DATA FOR REVIEW Start Marker
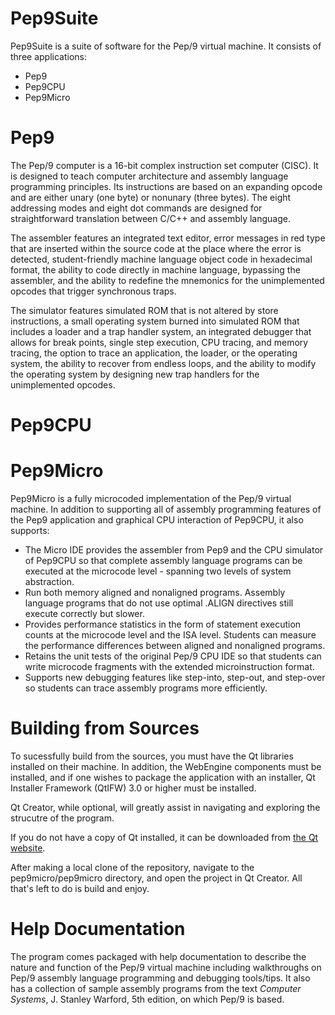 # Pep9Suite
Pep9Suite is a suite of software for the Pep/9 virtual machine.
It consists of three applications:
* Pep9
* Pep9CPU
* Pep9Micro

# Pep9

The Pep/9 computer is a 16-bit complex instruction set computer (CISC). It is designed to teach computer architecture and assembly language programming principles. Its instructions are based on an expanding opcode and are either unary (one byte) or nonunary (three bytes). The eight addressing modes and eight dot commands are designed for straightforward translation between C/C++ and assembly language.

The assembler features an integrated text editor, error messages in red type that are inserted within the source code at the place where the error is detected, student-friendly machine language object code in hexadecimal format, the ability to code directly in machine language, bypassing the assembler, and the ability to redefine the mnemonics for the unimplemented opcodes that trigger synchronous traps.

The simulator features simulated ROM that is not altered by store instructions, a small operating system burned into simulated ROM that includes a loader and a trap handler system, an integrated debugger that allows for break points, single step execution, CPU tracing, and memory tracing, the option to trace an application, the loader, or the operating system, the ability to recover from endless loops, and the ability to modify the operating system by designing new trap handlers for the unimplemented opcodes.

# Pep9CPU

# Pep9Micro
Pep9Micro is a fully microcoded implementation of the Pep/9 virtual machine.
In addition to supporting all of assembly programming features of the Pep9 application and graphical CPU interaction of Pep9CPU, it also supports:

* The Micro IDE provides the assembler from Pep9 and the CPU simulator of Pep9CPU so that complete assembly language programs can be executed at the microcode level - spanning two levels of system abstraction.
* Run both memory aligned and nonaligned programs. Assembly language programs that do not use optimal .ALIGN directives still execute correctly but slower.
* Provides performance statistics in the form of statement execution counts at the microcode level and the ISA level. Students can measure the performance differences between aligned and nonaligned programs.
* Retains the unit tests of the original Pep/9 CPU IDE so that students can write microcode fragments with the extended microinstruction format.
* Supports new debugging features like step-into, step-out, and step-over so students can trace assembly programs more efficiently.

# Building from Sources
To sucessfully build from the sources, you must have the Qt libraries installed on their machine. In addition, the WebEngine components must be installed, and if one wishes to package the application with an installer, Qt Installer Framework (QtIFW) 3.0 or higher must be installed.

Qt Creator, while optional, will greatly assist in navigating and exploring the strucutre of the program.

If you do not have a copy of Qt installed, it can be downloaded from [the Qt website](https://www.qt.io/download).

After making a local clone of the repository, navigate to the pep9micro/pep9micro directory, and open the project in Qt Creator. All that's left to do is build and enjoy.

# Help Documentation
The program comes packaged with help documentation to describe the nature and function of the Pep/9 virtual machine including walkthroughs on Pep/9 assembly language programming and debugging tools/tips. It also has a collection of sample assembly programs from the text _Computer Systems_, J. Stanley Warford, 5th edition, on which Pep/9 is based.

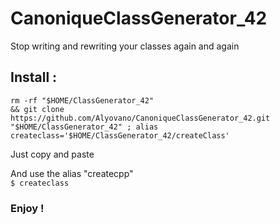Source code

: # CanoniqueClassGenerator_42
Stop writing and rewriting your classes again and again

## Install : </br>
<code>rm -rf "$HOME/ClassGenerator_42" && git clone https://github.com/Alyovano/CanoniqueClassGenerator_42.git "$HOME/ClassGenerator_42" ; alias createclass='$HOME/ClassGenerator_42/createClass' </code>

Just copy and paste </br>

And use the alias "createcpp" </br> 
<code>$ createclass </code> </br>

### Enjoy ! 
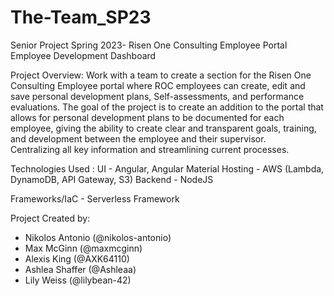 # The-Team_SP23
Senior Project Spring 2023- Risen One Consulting Employee Portal Employee Development Dashboard

Project Overview:
Work with a team to create a section for the Risen One Consulting Employee portal where ROC employees can create, 
  edit and save personal development plans, Self-assessments, and performance evaluations.
  The goal of the project is to create an addition to the portal that allows for personal development plans to be documented for each employee, 
  giving the ability to create clear and transparent goals, training, and development between the employee and their supervisor.  
  Centralizing all key information and streamlining current processes.

Technologies Used :
UI - Angular, Angular Material
Hosting - AWS (Lambda, DynamoDB, API Gateway, S3) 
Backend - NodeJS

Frameworks/IaC - Serverless Framework

Project Created by:
- Nikolos Antonio (@nikolos-antonio)
- Max McGinn (@maxmcginn)
- Alexis King (@AXK64110)
- Ashlea Shaffer (@Ashleaa)
- Lily Weiss (@lilybean-42)

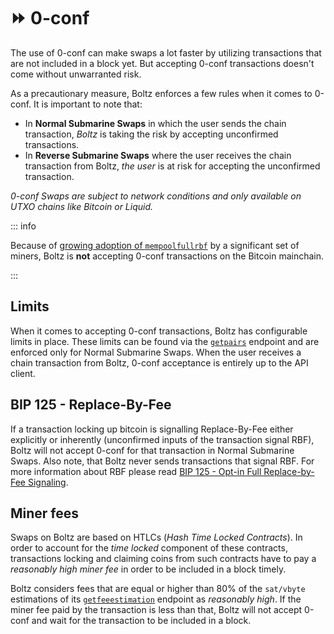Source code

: # ⏩ 0-conf

The use of 0-conf can make swaps a lot faster by utilizing transactions that are
not included in a block yet. But accepting 0-conf transactions doesn't come
without unwarranted risk.

As a precautionary measure, Boltz enforces a few rules when it comes to 0-conf.
It is important to note that:

- In **Normal Submarine Swaps** in which the user sends the chain transaction,
  _Boltz_ is taking the risk by accepting unconfirmed transactions.
- In **Reverse Submarine Swaps** where the user receives the chain transaction
  from Boltz, _the user_ is at risk for accepting the unconfirmed transaction.

_0-conf Swaps are subject to network conditions and only available on UTXO
chains like Bitcoin or Liquid._

::: info

Because of
[growing adoption of `mempoolfullrbf`](https://github.com/bitcoin/bitcoin/pull/28132)
by a significant set of miners, Boltz is **not** accepting 0-conf transactions
on the Bitcoin mainchain.

:::

## Limits

When it comes to accepting 0-conf transactions, Boltz has configurable limits in
place. These limits can be found via the [`getpairs`](api-v1.md#supported-pairs)
endpoint and are enforced only for Normal Submarine Swaps. When the user
receives a chain transaction from Boltz, 0-conf acceptance is entirely up to the
API client.

## BIP 125 - Replace-By-Fee

If a transaction locking up bitcoin is signalling Replace-By-Fee either
explicitly or inherently (unconfirmed inputs of the transaction signal RBF),
Boltz will not accept 0-conf for that transaction in Normal Submarine Swaps.
Also note, that Boltz never sends transactions that signal RBF. For more
information about RBF please read
[BIP 125 - Opt-in Full Replace-by-Fee Signaling](https://github.com/bitcoin/bips/blob/master/bip-0125.mediawiki).

## Miner fees

Swaps on Boltz are based on HTLCs (_Hash Time Locked Contracts_). In order to
account for the _time locked_ component of these contracts, transactions locking
and claiming coins from such contracts have to pay a _reasonably high miner fee_
in order to be included in a block timely.

Boltz considers fees that are equal or higher than 80% of the `sat/vbyte`
estimations of its [`getfeeestimation`](api-v1.md#fee-estimations) endpoint as
_reasonably high_. If the miner fee paid by the transaction is less than that,
Boltz will not accept 0-conf and wait for the transaction to be included in a
block.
DATA FOR REVIEW End Marker
### TASK TO CARRY OUT
Word for word, restate the lines of the data above that fall between the line holding "As a precautionary" and the line holding "endpoint and are", inclusive, and no other lines.

### COMPLETED TASK
As a precautionary measure, Boltz enforces a few rules when it comes to 0-conf.
It is important to note that:

- In **Normal Submarine Swaps** in which the user sends the chain transaction,
  _Boltz_ is taking the risk by accepting unconfirmed transactions.
- In **Reverse Submarine Swaps** where the user receives the chain transaction
  from Boltz, _the user_ is at risk for accepting the unconfirmed transaction.

_0-conf Swaps are subject to network conditions and only available on UTXO
chains like Bitcoin or Liquid._

::: info

Because of
[growing adoption of `mempoolfullrbf`](https://github.com/bitcoin/bitcoin/pull/28132)
by a significant set of miners, Boltz is **not** accepting 0-conf transactions
on the Bitcoin mainchain.

:::

## Limits

When it comes to accepting 0-conf transactions, Boltz has configurable limits in
place. These limits can be found via the [`getpairs`](api-v1.md#supported-pairs)
endpoint and are enforced only for Normal Submarine Swaps. When the user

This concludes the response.